• WHAT IS BEING ASKED: Using the entries below, write out the line with "subset of operations", the line with "Here we present", and every line in between, exactly as each is written.

• RECORDS SUPPLIED:
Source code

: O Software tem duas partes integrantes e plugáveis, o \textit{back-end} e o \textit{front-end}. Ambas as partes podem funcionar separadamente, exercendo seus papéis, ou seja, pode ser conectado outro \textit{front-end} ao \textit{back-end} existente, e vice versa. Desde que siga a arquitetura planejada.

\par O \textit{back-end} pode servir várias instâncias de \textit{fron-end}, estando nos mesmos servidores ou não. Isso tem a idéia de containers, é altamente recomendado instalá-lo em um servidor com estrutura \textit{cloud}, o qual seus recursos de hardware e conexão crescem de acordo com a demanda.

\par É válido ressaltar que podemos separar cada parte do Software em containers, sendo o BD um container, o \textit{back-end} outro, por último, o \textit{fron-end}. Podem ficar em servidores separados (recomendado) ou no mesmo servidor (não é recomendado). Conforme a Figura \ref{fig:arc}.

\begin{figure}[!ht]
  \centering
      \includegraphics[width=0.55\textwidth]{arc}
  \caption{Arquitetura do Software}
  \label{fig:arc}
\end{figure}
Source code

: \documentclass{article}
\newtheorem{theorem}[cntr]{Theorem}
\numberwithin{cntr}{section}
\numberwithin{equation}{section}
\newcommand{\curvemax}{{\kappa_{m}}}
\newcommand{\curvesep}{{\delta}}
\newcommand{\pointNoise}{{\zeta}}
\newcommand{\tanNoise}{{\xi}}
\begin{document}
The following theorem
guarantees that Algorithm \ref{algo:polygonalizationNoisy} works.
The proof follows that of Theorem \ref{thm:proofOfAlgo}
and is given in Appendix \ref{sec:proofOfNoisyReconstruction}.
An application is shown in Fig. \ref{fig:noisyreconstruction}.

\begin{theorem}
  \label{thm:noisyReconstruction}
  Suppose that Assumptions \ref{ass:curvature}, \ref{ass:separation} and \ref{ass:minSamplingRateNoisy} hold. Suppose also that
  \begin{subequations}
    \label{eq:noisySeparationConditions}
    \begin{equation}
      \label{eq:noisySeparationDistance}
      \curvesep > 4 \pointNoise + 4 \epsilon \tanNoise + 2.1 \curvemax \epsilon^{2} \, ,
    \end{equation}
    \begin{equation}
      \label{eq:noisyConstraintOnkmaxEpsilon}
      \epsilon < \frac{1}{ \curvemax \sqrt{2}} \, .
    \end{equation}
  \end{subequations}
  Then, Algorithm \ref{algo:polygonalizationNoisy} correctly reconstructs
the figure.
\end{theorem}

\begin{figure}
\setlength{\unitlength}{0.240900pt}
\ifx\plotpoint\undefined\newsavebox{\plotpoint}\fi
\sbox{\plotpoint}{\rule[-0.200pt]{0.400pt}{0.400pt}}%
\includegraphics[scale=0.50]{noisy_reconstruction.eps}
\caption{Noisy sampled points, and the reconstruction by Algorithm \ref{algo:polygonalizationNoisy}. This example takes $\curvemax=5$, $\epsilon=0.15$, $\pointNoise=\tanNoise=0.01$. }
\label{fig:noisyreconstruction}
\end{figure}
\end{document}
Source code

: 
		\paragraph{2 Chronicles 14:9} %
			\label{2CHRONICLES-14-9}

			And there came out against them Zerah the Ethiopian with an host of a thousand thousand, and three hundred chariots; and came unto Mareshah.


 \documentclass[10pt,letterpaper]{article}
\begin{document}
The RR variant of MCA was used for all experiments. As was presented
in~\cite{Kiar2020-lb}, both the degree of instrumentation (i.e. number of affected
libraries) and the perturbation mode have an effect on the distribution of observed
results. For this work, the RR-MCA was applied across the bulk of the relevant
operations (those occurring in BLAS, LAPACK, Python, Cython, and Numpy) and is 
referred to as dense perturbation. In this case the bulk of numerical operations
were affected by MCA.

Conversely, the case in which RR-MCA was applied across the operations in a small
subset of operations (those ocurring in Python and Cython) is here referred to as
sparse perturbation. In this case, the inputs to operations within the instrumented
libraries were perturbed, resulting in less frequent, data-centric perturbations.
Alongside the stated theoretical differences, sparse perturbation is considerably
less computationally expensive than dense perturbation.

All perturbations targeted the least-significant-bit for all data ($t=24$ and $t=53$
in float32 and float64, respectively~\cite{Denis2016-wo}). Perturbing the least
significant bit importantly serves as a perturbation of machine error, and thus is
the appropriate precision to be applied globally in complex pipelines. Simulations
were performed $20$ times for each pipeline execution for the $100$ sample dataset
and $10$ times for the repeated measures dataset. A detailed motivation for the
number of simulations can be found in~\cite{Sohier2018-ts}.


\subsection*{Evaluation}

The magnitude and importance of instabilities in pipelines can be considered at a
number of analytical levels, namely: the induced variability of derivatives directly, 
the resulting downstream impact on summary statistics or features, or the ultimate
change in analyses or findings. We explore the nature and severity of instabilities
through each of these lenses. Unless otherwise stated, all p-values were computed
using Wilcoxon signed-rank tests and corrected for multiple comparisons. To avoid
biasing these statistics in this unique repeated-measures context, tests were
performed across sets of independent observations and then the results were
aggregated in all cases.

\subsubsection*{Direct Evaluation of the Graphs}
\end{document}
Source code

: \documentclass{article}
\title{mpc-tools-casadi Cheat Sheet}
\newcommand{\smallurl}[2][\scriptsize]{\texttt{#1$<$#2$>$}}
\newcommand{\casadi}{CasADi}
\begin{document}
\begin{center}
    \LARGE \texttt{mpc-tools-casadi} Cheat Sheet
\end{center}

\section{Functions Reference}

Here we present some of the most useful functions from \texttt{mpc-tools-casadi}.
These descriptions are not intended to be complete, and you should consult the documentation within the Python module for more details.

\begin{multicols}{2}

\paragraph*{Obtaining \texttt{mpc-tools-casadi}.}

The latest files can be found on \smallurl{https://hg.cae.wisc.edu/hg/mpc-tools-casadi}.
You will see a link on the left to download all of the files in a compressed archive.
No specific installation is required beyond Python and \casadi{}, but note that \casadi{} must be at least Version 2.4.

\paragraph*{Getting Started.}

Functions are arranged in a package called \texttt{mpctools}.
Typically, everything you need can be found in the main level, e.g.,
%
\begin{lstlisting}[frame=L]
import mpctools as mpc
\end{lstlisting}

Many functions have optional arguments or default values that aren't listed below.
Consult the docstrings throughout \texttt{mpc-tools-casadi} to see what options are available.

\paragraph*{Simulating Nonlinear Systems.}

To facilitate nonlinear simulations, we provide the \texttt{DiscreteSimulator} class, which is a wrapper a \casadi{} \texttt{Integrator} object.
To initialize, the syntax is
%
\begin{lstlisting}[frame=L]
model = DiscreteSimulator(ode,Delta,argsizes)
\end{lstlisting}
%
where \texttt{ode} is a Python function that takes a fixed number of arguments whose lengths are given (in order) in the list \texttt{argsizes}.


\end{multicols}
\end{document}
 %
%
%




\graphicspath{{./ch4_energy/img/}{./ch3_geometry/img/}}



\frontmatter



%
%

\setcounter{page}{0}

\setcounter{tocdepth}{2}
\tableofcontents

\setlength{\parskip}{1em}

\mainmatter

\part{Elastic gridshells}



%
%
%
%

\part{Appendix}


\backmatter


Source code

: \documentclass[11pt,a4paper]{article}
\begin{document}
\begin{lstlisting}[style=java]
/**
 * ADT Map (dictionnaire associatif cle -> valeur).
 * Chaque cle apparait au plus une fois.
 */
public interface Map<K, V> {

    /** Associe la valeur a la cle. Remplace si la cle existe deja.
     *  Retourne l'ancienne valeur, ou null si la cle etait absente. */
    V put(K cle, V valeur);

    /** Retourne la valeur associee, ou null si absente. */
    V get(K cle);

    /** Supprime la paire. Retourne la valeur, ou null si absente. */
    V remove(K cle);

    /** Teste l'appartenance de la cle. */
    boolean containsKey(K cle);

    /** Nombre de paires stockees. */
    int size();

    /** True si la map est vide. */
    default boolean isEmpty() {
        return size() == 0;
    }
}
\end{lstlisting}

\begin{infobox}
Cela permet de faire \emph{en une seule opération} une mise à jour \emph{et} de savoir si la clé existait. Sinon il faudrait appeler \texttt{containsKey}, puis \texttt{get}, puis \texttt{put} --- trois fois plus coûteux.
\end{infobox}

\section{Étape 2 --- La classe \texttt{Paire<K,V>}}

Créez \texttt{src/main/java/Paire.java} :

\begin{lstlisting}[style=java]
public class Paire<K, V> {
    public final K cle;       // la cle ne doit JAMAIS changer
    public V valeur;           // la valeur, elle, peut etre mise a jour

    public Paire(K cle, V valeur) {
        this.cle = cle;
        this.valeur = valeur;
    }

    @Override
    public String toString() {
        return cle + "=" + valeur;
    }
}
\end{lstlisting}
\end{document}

• OUTPUT OF THE EXERCISE:
subset of operations (those ocurring in Python and Cython) is here referred to as
sparse perturbation. In this case, the inputs to operations within the instrumented
libraries were perturbed, resulting in less frequent, data-centric perturbations.
Alongside the stated theoretical differences, sparse perturbation is considerably
less computationally expensive than dense perturbation.

All perturbations targeted the least-significant-bit for all data ($t=24$ and $t=53$
in float32 and float64, respectively~\cite{Denis2016-wo}). Perturbing the least
significant bit importantly serves as a perturbation of machine error, and thus is
the appropriate precision to be applied globally in complex pipelines. Simulations
were performed $20$ times for each pipeline execution for the $100$ sample dataset
and $10$ times for the repeated measures dataset. A detailed motivation for the
number of simulations can be found in~\cite{Sohier2018-ts}.


\subsection*{Evaluation}

The magnitude and importance of instabilities in pipelines can be considered at a
number of analytical levels, namely: the induced variability of derivatives directly, 
the resulting downstream impact on summary statistics or features, or the ultimate
change in analyses or findings. We explore the nature and severity of instabilities
through each of these lenses. Unless otherwise stated, all p-values were computed
using Wilcoxon signed-rank tests and corrected for multiple comparisons. To avoid
biasing these statistics in this unique repeated-measures context, tests were
performed across sets of independent observations and then the results were
aggregated in all cases.

\subsubsection*{Direct Evaluation of the Graphs}
\end{document}
Source code

: \documentclass{article}
\title{mpc-tools-casadi Cheat Sheet}
\newcommand{\smallurl}[2][\scriptsize]{\texttt{#1$<$#2$>$}}
\newcommand{\casadi}{CasADi}
\begin{document}
\begin{center}
    \LARGE \texttt{mpc-tools-casadi} Cheat Sheet
\end{center}

\section{Functions Reference}

Here we present some of the most useful functions from \texttt{mpc-tools-casadi}.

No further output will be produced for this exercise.